With temperatures expected to reach upwards of 100 degrees throughout the state this week, Georgians are no doubt feeling the heat. Because sweat evaporates very slowly during times when the sun’s heat becomes overwhelming, your body must work harder to cool itself. Now is the time to take the necessary steps to make sure you’re prepared to handle the heat.

Many heat-related deaths and illness are preventable. Here are some tips for staying cool when it gets extremely hot outdoors.

  • Never leave children or pets alone in closed vehicles.
  • Limit exposure to sun between 10 a.m. and 4 p.m. If you must go outside during these hours, pace yourself and make sure you stay hydrated by drinking plenty of water.
  • Stay away from sugary drinks, caffeine and alcoholic beverages as they tend to increase dehydration.
  • Wear sunglasses and don’t forget to put on sunscreen. Both protect against sunburn, which reduces the ability to release heat from the body and causes a loss in fluids.
  • Dress in loose, lightweight and light-colored clothes to reflect the sun as much as possible. Cotton clothes are preferable as they are more breathable. Don’t forget to wear a wide-brimmed hat to protect your head and face from the sun.
  • Ditch the metal accessories that can heat up during hot summer days and makeup which can impede sweating and make your feel hotter.
  • Spend time in an air-conditioned place when possible.

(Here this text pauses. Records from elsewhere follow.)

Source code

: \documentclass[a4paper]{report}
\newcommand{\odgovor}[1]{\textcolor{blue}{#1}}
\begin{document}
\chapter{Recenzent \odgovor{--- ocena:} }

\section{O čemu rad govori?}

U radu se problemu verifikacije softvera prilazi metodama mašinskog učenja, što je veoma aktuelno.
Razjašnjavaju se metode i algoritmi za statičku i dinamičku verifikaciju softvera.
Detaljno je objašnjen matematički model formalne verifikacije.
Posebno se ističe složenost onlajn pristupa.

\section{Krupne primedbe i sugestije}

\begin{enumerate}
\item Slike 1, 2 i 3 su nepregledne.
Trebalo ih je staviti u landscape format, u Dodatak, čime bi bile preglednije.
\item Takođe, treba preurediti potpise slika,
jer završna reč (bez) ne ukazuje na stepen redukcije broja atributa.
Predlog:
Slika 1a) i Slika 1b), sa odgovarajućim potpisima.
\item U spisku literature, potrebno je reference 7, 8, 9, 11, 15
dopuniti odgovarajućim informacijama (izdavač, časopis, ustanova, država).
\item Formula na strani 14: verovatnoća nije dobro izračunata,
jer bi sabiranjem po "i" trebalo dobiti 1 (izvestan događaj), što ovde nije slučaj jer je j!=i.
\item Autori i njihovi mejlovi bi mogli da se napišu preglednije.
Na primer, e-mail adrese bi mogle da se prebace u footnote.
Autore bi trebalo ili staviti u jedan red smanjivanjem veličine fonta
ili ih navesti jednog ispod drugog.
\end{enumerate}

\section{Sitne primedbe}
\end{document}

If you cannot afford an air conditioner, spend some time each day in an air-conditioned environment such as public libraries, mall, movie theater or other indoor public spaces.
  • Closely monitor a local radio station, TV station or NOAA Weather Radio for the latest information.

Keeping cool when temperatures are extremely hot isn’t just about comfort. Dangerously high temperatures can result in heat-related illnesses such as heat exhaustion, heat cramps and even heat stroke. It’s always a good rule of thumb to check on family, friends, and neighbors who do not have air conditioning and who spend much of their time alone. Remember, understanding what to do in times of extreme heat can save you from stress later, so be informed to ensure you have a relaxing – and hopefully cool – summer.